Tuesday, February 6, 2007

Denial

Why can’t I let you go? I have told myself over and over again––we can’t be together. No “we”. But you-me separately.

Most of my friends have been telling me that also.

Move on.
Let him go.
He isn’t good for you.
You deserve better than him.
He isn’t worth it.

My VBF hated you so much. Still defending you which makes him hated you much more. It isn’t your fault. It unfair that he judged you that quick when you have no idea why you are being hated.

You are out of this craziness I am in.

Craziness… why am I that into you? WHY? Have I really fallen in love with you?

I have to cut off everything that connects to you. I shouldn’t be concern if you are ok or where the hell you will be in the next 5 minutes. I shouldn’t be affected if you and the girl are together or if she makes you her personal driver.

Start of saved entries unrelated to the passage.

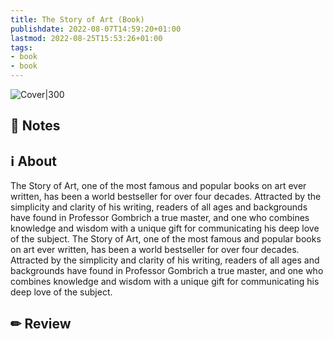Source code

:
 ```yaml
---
title: The Story of Art (Book)
publishdate: 2022-08-07T14:59:20+01:00
lastmod: 2022-08-25T15:53:26+01:00
tags: 
- book
- book
---
```








![Cover|300](https://i.gr-assets.com/images/S/compressed.photo.goodreads.com/books/1311840836l/909524.jpg)



## 📝 Notes







## ℹ️ About



The Story of Art, one of the most famous and popular books on art ever written, has been a world bestseller for over four decades. Attracted by the simplicity and clarity of his writing, readers of all ages and backgrounds have found in Professor Gombrich a true master, and one who combines knowledge and wisdom with a unique gift for communicating his deep love of the subject. The Story of Art, one of the most famous and popular books on art ever written, has been a world bestseller for over four decades. Attracted by the simplicity and clarity of his writing, readers of all ages and backgrounds have found in Professor Gombrich a true master, and one who combines knowledge and wisdom with a unique gift for communicating his deep love of the subject.



## ✏ Review







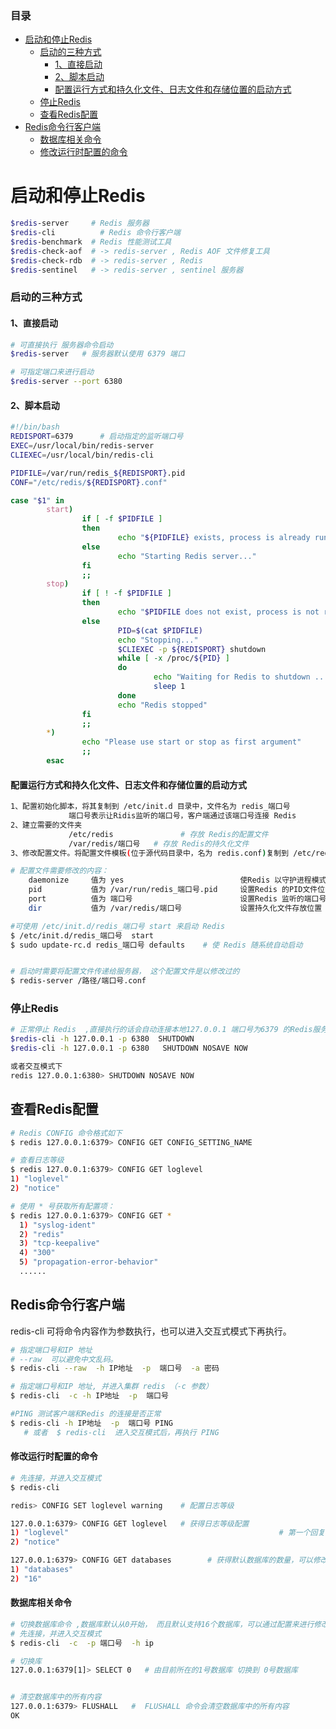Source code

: ### 目录

- [启动和停止Redis](#启动和停止Redis)
  - [启动的三种方式](#启动的三种方式)
    - [1、直接启动](#1、直接启动)
    - [2、脚本启动](#2、脚本启动)
    - [配置运行方式和持久化文件、日志文件和存储位置的启动方式](#配置运行方式和持久化文件、日志文件和存储位置的启动方式)
  - [停止Redis](#停止Redis)
  - [查看Redis配置](#查看Redis配置)
- [Redis命令行客户端](#Redis命令行客户端)
  - [数据库相关命令](#数据库相关命令)
  - [修改运行时配置的命令](#修改运行时配置的命令)







# 启动和停止Redis

```bash
$redis-server     # Redis 服务器
$redis-cli    		# Redis 命令行客户端
$redis-benchmark  # Redis 性能测试工具
$redis-check-aof  # -> redis-server , Redis AOF 文件修复工具
$redis-check-rdb  # -> redis-server , Redis
$redis-sentinel   # -> redis-server , sentinel 服务器 
```

### 启动的三种方式

#### 1、直接启动

```bash
# 可直接执行 服务器命令启动
$redis-server   # 服务器默认使用 6379 端口

# 可指定端口来进行启动
$redis-server --port 6380    
```

#### 2、脚本启动

```bash
#!/bin/bash
REDISPORT=6379		# 启动指定的监听端口号
EXEC=/usr/local/bin/redis-server
CLIEXEC=/usr/local/bin/redis-cli

PIDFILE=/var/run/redis_${REDISPORT}.pid
CONF="/etc/redis/${REDISPORT}.conf"

case "$1" in
        start)
                if [ -f $PIDFILE ]
                then
                        echo "${PIDFILE} exists, process is already running or crashed"
                else
                        echo "Starting Redis server..."
                fi
                ;;
        stop)
                if [ ! -f $PIDFILE ]
                then
                        echo "$PIDFILE does not exist, process is not running"
                else
                        PID=$(cat $PIDFILE)
                        echo "Stopping..."
                        $CLIEXEC -p ${REDISPORT} shutdown
                        while [ -x /proc/${PID} ]
                        do 
                                echo "Waiting for Redis to shutdown ..."
                                sleep 1
                        done
                        echo "Redis stopped"
                fi
                ;;
        *)
                echo "Please use start or stop as first argument"
                ;;
        esac
```



#### 配置运行方式和持久化文件、日志文件和存储位置的启动方式

```bash
1、配置初始化脚本，将其复制到 /etc/init.d 目录中，文件名为 redis_端口号 
			 端口号表示让Ridis监听的端口号，客户端通过该端口号连接 Redis
2、建立需要的文件夹
			 /etc/redis				  # 存放 Redis的配置文件
			 /var/redis/端口号   # 存放 Redis的持久化文件
3、修改配置文件。将配置文件模板(位于源代码目录中，名为 redis.conf)复制到 /etc/redis 目录中。 并以端口号命名（如: 6379.conf) 

# 配置文件需要修改的内容：
	daemonize     值为 yes                          使Redis 以守护进程模式运行
	pid           值为 /var/run/redis_端口号.pid     设置Redis 的PID文件位置
	port          值为 端口号                        设置Redis 监听的端口号
	dir           值为 /var/redis/端口号             设置持久化文件存放位置

#可使用 /etc/init.d/redis_端口号 start 来启动 Redis
$ /etc/init.d/redis_端口号  start
$ sudo update-rc.d redis_端口号 defaults    # 使 Redis 随系统自动启动


# 启动时需要将配置文件传递给服务器， 这个配置文件是以修改过的
$ redis-server /路径/端口号.conf
```



### 停止Redis

```bash
# 正常停止 Redis  ,直接执行的话会自动连接本地127.0.0.1 端口号为6379 的Redis服务器
$redis-cli -h 127.0.0.1 -p 6380  SHUTDOWN
$redis-cli -h 127.0.0.1 -p 6380   SHUTDOWN NOSAVE NOW 

或者交互模式下
redis 127.0.0.1:6380> SHUTDOWN NOSAVE NOW 
```

## 查看Redis配置

```bash
# Redis CONFIG 命令格式如下
$ redis 127.0.0.1:6379> CONFIG GET CONFIG_SETTING_NAME

# 查看日志等级
$ redis 127.0.0.1:6379> CONFIG GET loglevel
1) "loglevel"
2) "notice"

# 使用 * 号获取所有配置项：
$ redis 127.0.0.1:6379> CONFIG GET *
  1) "syslog-ident"
  2) "redis"
  3) "tcp-keepalive"
  4) "300"
  5) "propagation-error-behavior"
  ......
```





## Redis命令行客户端

redis-cli 可将命令内容作为参数执行，也可以进入交互式模式下再执行。

```bash
# 指定端口号和IP 地址
# --raw  可以避免中文乱码。
$ redis-cli --raw  -h IP地址  -p  端口号  -a 密码

# 指定端口号和IP 地址, 并进入集群 redis （-c 参数）
$ redis-cli  -c -h IP地址  -p  端口号

#PING 测试客户端和Redis 的连接是否正常
$ redis-cli -h IP地址  -p  端口号 PING 
   # 或者  $ redis-cli  进入交互模式后，再执行 PING
```



#### 修改运行时配置的命令

```bash
# 先连接，并进入交互模式
$ redis-cli 

redis> CONFIG SET loglevel warning    # 配置日志等级

127.0.0.1:6379> CONFIG GET loglevel   # 获得日志等级配置
1) "loglevel"   											# 第一个回复的是选项名， 第二行是选项值
2) "notice"

127.0.0.1:6379> CONFIG GET databases		# 获得默认数据库的数量，可以修改为其他值，来增大数据库
1) "databases"	
2) "16"

```



#### 数据库相关命令

```bash
# 切换数据库命令 ,数据库默认从0开始， 而且默认支持16个数据库，可以通过配置来进行修改
# 先连接，并进入交互模式
$ redis-cli  -c  -p 端口号  -h ip

# 切换库
127.0.0.1:6379[1]> SELECT 0   # 由目前所在的1号数据库 切换到 0号数据库


# 清空数据库中的所有内容
127.0.0.1:6379> FLUSHALL   #  FLUSHALL 命令会清空数据库中的所有内容
OK
```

Just awhile ago, I wanted to text you. I had to restrain myself. We just saw each other in your office a few hours ago. I even avoided kissing you like the usual greeting that we do before. But when I was about to go, our paths crossed and there…

And I live a few steps away from your office… literally.

I miss you so much.

I pretend that I am ok but I am forcing myself to move on and look away. Ignoring you seemed not to work. You knew… why can’t you just open it up and ask me? Ask me, then I will answer… hopefully.

How can I move on? My VBF is right… I really can’t get over you.